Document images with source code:
########

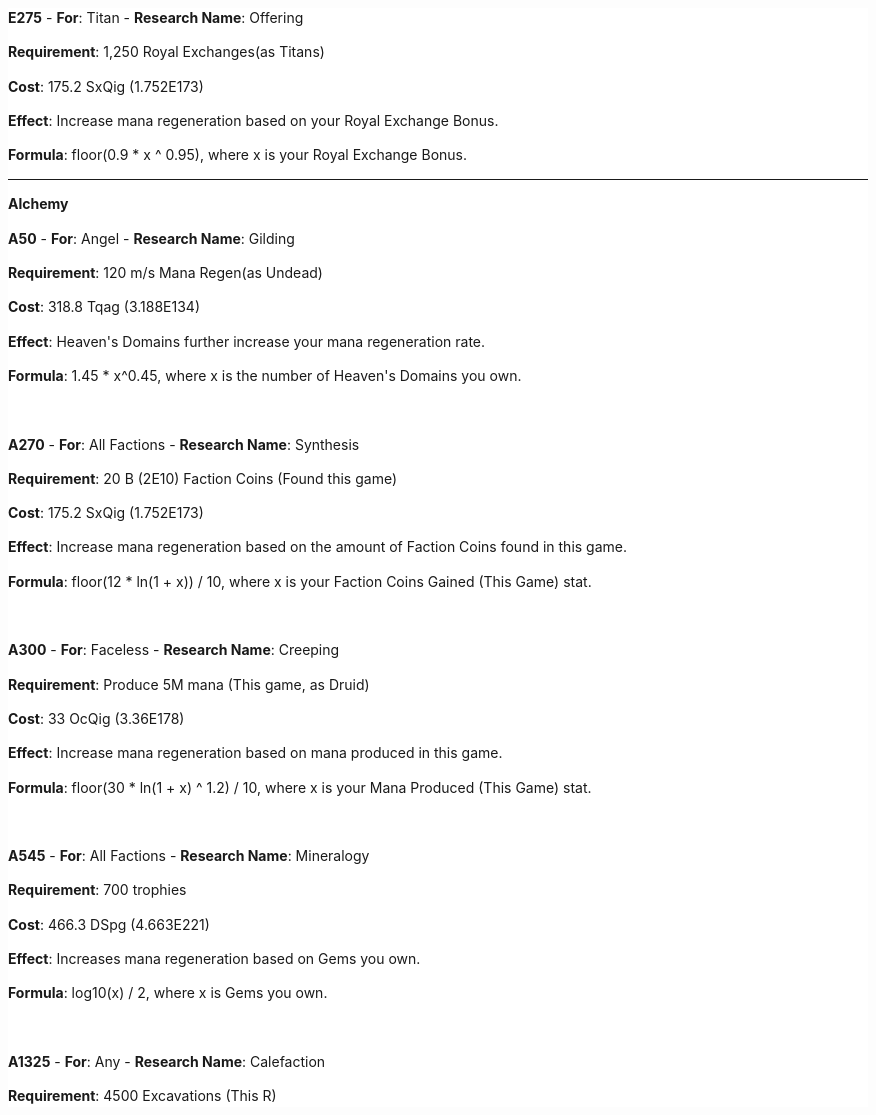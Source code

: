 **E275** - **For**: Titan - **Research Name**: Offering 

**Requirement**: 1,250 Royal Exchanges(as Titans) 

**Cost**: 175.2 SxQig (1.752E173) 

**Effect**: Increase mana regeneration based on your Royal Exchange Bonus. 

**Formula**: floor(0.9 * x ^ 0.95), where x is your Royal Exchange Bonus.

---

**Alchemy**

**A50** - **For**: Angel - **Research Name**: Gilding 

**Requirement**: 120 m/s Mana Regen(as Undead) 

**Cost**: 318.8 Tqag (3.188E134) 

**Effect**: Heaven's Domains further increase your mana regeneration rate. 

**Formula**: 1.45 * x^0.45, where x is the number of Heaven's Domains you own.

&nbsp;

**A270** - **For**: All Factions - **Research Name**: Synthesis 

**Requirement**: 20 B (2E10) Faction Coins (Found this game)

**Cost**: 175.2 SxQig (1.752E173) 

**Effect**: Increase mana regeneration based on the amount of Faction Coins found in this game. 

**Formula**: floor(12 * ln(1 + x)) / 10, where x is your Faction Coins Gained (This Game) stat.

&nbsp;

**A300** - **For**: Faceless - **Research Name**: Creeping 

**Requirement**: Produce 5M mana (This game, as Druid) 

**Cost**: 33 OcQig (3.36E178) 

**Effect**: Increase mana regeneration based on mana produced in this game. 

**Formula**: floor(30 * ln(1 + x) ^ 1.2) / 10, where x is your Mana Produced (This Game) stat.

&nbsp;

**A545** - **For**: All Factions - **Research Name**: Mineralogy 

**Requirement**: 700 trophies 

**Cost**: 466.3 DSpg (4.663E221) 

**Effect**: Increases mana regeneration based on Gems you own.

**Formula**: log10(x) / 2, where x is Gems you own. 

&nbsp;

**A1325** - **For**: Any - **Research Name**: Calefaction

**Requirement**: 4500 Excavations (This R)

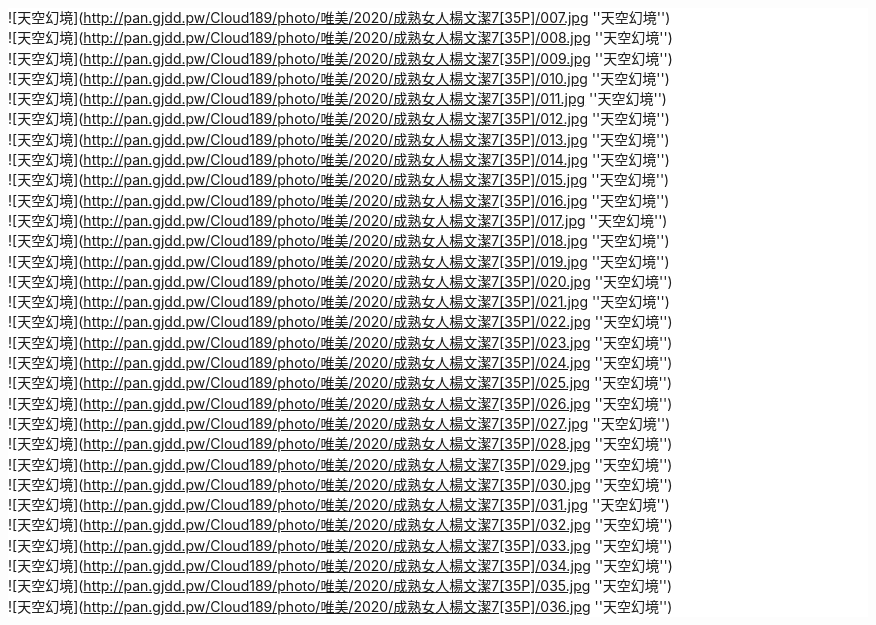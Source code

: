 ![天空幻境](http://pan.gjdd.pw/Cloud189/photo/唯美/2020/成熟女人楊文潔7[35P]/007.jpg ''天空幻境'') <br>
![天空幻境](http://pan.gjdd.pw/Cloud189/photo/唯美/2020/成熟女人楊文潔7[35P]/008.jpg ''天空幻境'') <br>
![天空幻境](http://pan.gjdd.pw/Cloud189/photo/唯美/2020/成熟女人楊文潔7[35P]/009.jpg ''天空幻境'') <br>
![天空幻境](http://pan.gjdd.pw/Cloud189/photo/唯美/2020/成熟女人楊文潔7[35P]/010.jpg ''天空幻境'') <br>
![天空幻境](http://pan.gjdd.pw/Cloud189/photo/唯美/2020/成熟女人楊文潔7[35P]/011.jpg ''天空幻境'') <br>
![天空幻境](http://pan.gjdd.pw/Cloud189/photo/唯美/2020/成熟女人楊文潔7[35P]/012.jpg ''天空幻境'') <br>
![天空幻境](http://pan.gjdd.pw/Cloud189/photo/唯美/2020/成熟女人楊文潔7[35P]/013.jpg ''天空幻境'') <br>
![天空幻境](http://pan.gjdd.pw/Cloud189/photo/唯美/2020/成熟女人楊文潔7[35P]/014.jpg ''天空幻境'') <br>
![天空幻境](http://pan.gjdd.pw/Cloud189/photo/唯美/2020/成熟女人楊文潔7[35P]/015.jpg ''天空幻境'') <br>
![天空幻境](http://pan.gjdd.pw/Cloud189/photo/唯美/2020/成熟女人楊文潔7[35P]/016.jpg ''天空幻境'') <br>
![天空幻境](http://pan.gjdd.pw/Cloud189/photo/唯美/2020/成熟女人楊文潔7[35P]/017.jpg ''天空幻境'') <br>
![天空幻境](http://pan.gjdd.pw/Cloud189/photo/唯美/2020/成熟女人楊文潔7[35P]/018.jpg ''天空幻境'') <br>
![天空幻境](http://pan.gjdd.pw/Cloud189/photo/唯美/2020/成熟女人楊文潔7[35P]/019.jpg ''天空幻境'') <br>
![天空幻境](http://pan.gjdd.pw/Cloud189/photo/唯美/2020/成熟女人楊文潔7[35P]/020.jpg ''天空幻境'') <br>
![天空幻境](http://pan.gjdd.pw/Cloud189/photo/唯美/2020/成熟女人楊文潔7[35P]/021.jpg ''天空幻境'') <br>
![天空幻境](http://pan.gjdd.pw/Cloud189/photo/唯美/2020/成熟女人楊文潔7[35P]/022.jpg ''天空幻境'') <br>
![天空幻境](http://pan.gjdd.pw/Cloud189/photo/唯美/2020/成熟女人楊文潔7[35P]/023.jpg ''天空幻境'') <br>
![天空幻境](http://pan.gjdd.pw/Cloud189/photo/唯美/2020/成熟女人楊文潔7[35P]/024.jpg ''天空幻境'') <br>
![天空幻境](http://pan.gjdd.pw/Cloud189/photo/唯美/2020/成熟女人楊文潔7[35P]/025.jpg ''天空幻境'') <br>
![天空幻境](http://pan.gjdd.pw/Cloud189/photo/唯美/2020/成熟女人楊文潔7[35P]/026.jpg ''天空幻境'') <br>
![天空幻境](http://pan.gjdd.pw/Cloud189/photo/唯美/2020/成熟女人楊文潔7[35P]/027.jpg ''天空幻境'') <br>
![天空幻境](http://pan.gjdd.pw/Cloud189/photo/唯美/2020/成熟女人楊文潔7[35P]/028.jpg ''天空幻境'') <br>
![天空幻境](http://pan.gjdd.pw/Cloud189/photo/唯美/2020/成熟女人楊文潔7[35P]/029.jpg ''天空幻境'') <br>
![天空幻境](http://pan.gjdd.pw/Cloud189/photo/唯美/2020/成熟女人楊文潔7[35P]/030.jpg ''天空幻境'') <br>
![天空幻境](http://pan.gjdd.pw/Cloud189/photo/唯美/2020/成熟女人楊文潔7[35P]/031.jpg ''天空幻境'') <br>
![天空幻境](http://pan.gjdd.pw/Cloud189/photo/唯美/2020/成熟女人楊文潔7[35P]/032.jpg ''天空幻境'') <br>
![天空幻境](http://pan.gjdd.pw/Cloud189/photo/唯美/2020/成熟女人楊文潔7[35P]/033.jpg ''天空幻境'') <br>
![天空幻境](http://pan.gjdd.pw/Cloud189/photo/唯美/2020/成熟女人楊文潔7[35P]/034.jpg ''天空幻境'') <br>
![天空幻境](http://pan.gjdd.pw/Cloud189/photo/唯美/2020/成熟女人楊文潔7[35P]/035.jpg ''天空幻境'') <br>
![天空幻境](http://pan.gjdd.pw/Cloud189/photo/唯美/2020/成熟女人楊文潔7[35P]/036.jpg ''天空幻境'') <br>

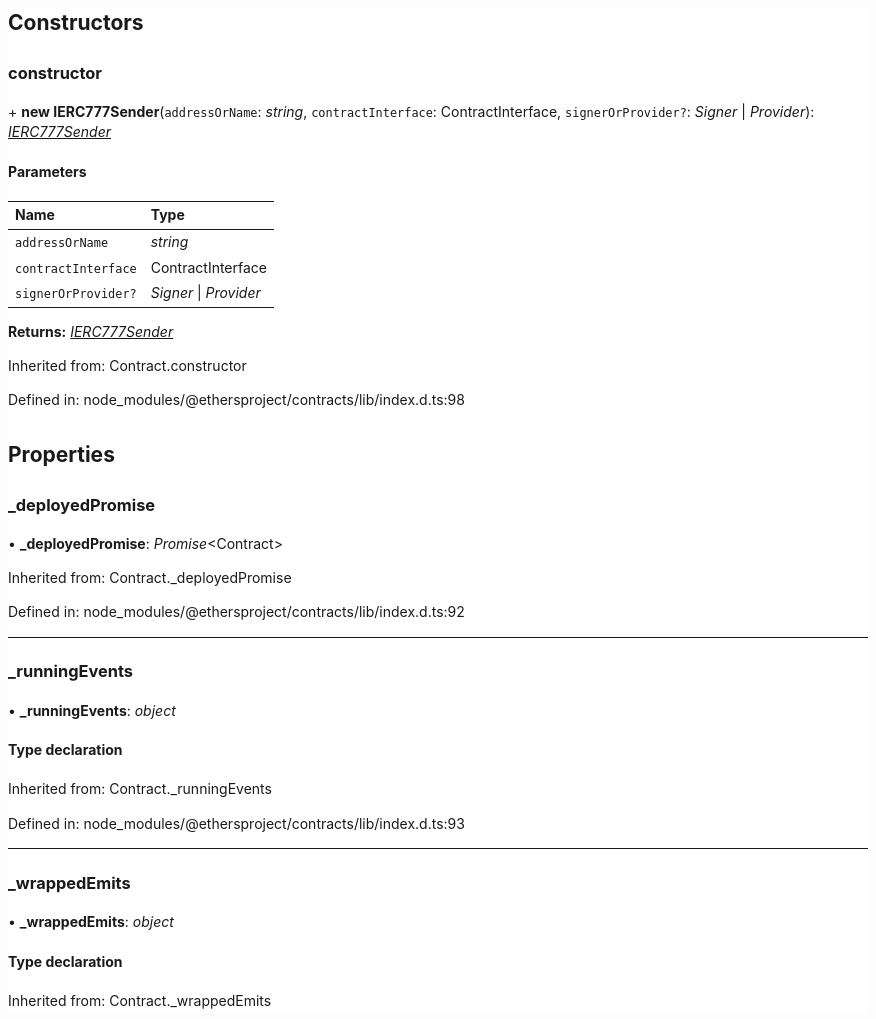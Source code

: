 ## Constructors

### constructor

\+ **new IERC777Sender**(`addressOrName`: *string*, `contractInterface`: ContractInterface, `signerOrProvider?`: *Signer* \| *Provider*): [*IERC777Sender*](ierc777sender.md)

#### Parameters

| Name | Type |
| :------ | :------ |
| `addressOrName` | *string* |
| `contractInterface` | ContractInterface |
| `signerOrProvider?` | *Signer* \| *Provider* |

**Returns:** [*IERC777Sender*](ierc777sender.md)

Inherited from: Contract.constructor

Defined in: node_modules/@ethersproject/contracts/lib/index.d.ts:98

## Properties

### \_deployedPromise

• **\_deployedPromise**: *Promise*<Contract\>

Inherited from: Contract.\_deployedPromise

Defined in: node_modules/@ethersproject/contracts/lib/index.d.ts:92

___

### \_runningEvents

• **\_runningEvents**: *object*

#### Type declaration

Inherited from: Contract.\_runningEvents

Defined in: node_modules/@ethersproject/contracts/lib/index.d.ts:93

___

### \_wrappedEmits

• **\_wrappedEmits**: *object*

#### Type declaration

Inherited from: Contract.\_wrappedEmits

########

● Problem description
Only the text of the records is to be reproduced exactly; skip the pictures.

● Result
Source code

: **E275** - **For**: Titan - **Research Name**: Offering 

**Requirement**: 1,250 Royal Exchanges(as Titans) 

**Cost**: 175.2 SxQig (1.752E173) 

**Effect**: Increase mana regeneration based on your Royal Exchange Bonus. 

**Formula**: floor(0.9 * x ^ 0.95), where x is your Royal Exchange Bonus.

---

**Alchemy**

**A50** - **For**: Angel - **Research Name**: Gilding 

**Requirement**: 120 m/s Mana Regen(as Undead) 

**Cost**: 318.8 Tqag (3.188E134) 

**Effect**: Heaven's Domains further increase your mana regeneration rate. 

**Formula**: 1.45 * x^0.45, where x is the number of Heaven's Domains you own.

&nbsp;

**A270** - **For**: All Factions - **Research Name**: Synthesis 

**Requirement**: 20 B (2E10) Faction Coins (Found this game)

**Cost**: 175.2 SxQig (1.752E173) 

**Effect**: Increase mana regeneration based on the amount of Faction Coins found in this game. 

**Formula**: floor(12 * ln(1 + x)) / 10, where x is your Faction Coins Gained (This Game) stat.

&nbsp;

**A300** - **For**: Faceless - **Research Name**: Creeping 

**Requirement**: Produce 5M mana (This game, as Druid) 

**Cost**: 33 OcQig (3.36E178) 

**Effect**: Increase mana regeneration based on mana produced in this game. 

**Formula**: floor(30 * ln(1 + x) ^ 1.2) / 10, where x is your Mana Produced (This Game) stat.

&nbsp;

**A545** - **For**: All Factions - **Research Name**: Mineralogy 

**Requirement**: 700 trophies 

**Cost**: 466.3 DSpg (4.663E221) 

**Effect**: Increases mana regeneration based on Gems you own.

**Formula**: log10(x) / 2, where x is Gems you own. 

&nbsp;

**A1325** - **For**: Any - **Research Name**: Calefaction

**Requirement**: 4500 Excavations (This R)

Source code

: ![天空幻境](http://pan.gjdd.pw/Cloud189/photo/唯美/2020/成熟女人楊文潔7[35P]/007.jpg ''天空幻境'') <br>
![天空幻境](http://pan.gjdd.pw/Cloud189/photo/唯美/2020/成熟女人楊文潔7[35P]/008.jpg ''天空幻境'') <br>
![天空幻境](http://pan.gjdd.pw/Cloud189/photo/唯美/2020/成熟女人楊文潔7[35P]/009.jpg ''天空幻境'') <br>
![天空幻境](http://pan.gjdd.pw/Cloud189/photo/唯美/2020/成熟女人楊文潔7[35P]/010.jpg ''天空幻境'') <br>
![天空幻境](http://pan.gjdd.pw/Cloud189/photo/唯美/2020/成熟女人楊文潔7[35P]/011.jpg ''天空幻境'') <br>
![天空幻境](http://pan.gjdd.pw/Cloud189/photo/唯美/2020/成熟女人楊文潔7[35P]/012.jpg ''天空幻境'') <br>
![天空幻境](http://pan.gjdd.pw/Cloud189/photo/唯美/2020/成熟女人楊文潔7[35P]/013.jpg ''天空幻境'') <br>
![天空幻境](http://pan.gjdd.pw/Cloud189/photo/唯美/2020/成熟女人楊文潔7[35P]/014.jpg ''天空幻境'') <br>
![天空幻境](http://pan.gjdd.pw/Cloud189/photo/唯美/2020/成熟女人楊文潔7[35P]/015.jpg ''天空幻境'') <br>
![天空幻境](http://pan.gjdd.pw/Cloud189/photo/唯美/2020/成熟女人楊文潔7[35P]/016.jpg ''天空幻境'') <br>
![天空幻境](http://pan.gjdd.pw/Cloud189/photo/唯美/2020/成熟女人楊文潔7[35P]/017.jpg ''天空幻境'') <br>
![天空幻境](http://pan.gjdd.pw/Cloud189/photo/唯美/2020/成熟女人楊文潔7[35P]/018.jpg ''天空幻境'') <br>
![天空幻境](http://pan.gjdd.pw/Cloud189/photo/唯美/2020/成熟女人楊文潔7[35P]/019.jpg ''天空幻境'') <br>
![天空幻境](http://pan.gjdd.pw/Cloud189/photo/唯美/2020/成熟女人楊文潔7[35P]/020.jpg ''天空幻境'') <br>
![天空幻境](http://pan.gjdd.pw/Cloud189/photo/唯美/2020/成熟女人楊文潔7[35P]/021.jpg ''天空幻境'') <br>
![天空幻境](http://pan.gjdd.pw/Cloud189/photo/唯美/2020/成熟女人楊文潔7[35P]/022.jpg ''天空幻境'') <br>
![天空幻境](http://pan.gjdd.pw/Cloud189/photo/唯美/2020/成熟女人楊文潔7[35P]/023.jpg ''天空幻境'') <br>
![天空幻境](http://pan.gjdd.pw/Cloud189/photo/唯美/2020/成熟女人楊文潔7[35P]/024.jpg ''天空幻境'') <br>
![天空幻境](http://pan.gjdd.pw/Cloud189/photo/唯美/2020/成熟女人楊文潔7[35P]/025.jpg ''天空幻境'') <br>
![天空幻境](http://pan.gjdd.pw/Cloud189/photo/唯美/2020/成熟女人楊文潔7[35P]/026.jpg ''天空幻境'') <br>
![天空幻境](http://pan.gjdd.pw/Cloud189/photo/唯美/2020/成熟女人楊文潔7[35P]/027.jpg ''天空幻境'') <br>
![天空幻境](http://pan.gjdd.pw/Cloud189/photo/唯美/2020/成熟女人楊文潔7[35P]/028.jpg ''天空幻境'') <br>
![天空幻境](http://pan.gjdd.pw/Cloud189/photo/唯美/2020/成熟女人楊文潔7[35P]/029.jpg ''天空幻境'') <br>
![天空幻境](http://pan.gjdd.pw/Cloud189/photo/唯美/2020/成熟女人楊文潔7[35P]/030.jpg ''天空幻境'') <br>
![天空幻境](http://pan.gjdd.pw/Cloud189/photo/唯美/2020/成熟女人楊文潔7[35P]/031.jpg ''天空幻境'') <br>
![天空幻境](http://pan.gjdd.pw/Cloud189/photo/唯美/2020/成熟女人楊文潔7[35P]/032.jpg ''天空幻境'') <br>
![天空幻境](http://pan.gjdd.pw/Cloud189/photo/唯美/2020/成熟女人楊文潔7[35P]/033.jpg ''天空幻境'') <br>
![天空幻境](http://pan.gjdd.pw/Cloud189/photo/唯美/2020/成熟女人楊文潔7[35P]/034.jpg ''天空幻境'') <br>
![天空幻境](http://pan.gjdd.pw/Cloud189/photo/唯美/2020/成熟女人楊文潔7[35P]/035.jpg ''天空幻境'') <br>
![天空幻境](http://pan.gjdd.pw/Cloud189/photo/唯美/2020/成熟女人楊文潔7[35P]/036.jpg ''天空幻境'') <br>

Source code

: ## Constructors

### constructor

\+ **new IERC777Sender**(`addressOrName`: *string*, `contractInterface`: ContractInterface, `signerOrProvider?`: *Signer* \| *Provider*): [*IERC777Sender*](ierc777sender.md)

#### Parameters

| Name | Type |
| :------ | :------ |
| `addressOrName` | *string* |
| `contractInterface` | ContractInterface |
| `signerOrProvider?` | *Signer* \| *Provider* |

**Returns:** [*IERC777Sender*](ierc777sender.md)

Inherited from: Contract.constructor

Defined in: node_modules/@ethersproject/contracts/lib/index.d.ts:98

## Properties

### \_deployedPromise

• **\_deployedPromise**: *Promise*<Contract\>

Inherited from: Contract.\_deployedPromise

Defined in: node_modules/@ethersproject/contracts/lib/index.d.ts:92

___

### \_runningEvents

• **\_runningEvents**: *object*

#### Type declaration

Inherited from: Contract.\_runningEvents

Defined in: node_modules/@ethersproject/contracts/lib/index.d.ts:93

___

### \_wrappedEmits

• **\_wrappedEmits**: *object*

#### Type declaration

Inherited from: Contract.\_wrappedEmits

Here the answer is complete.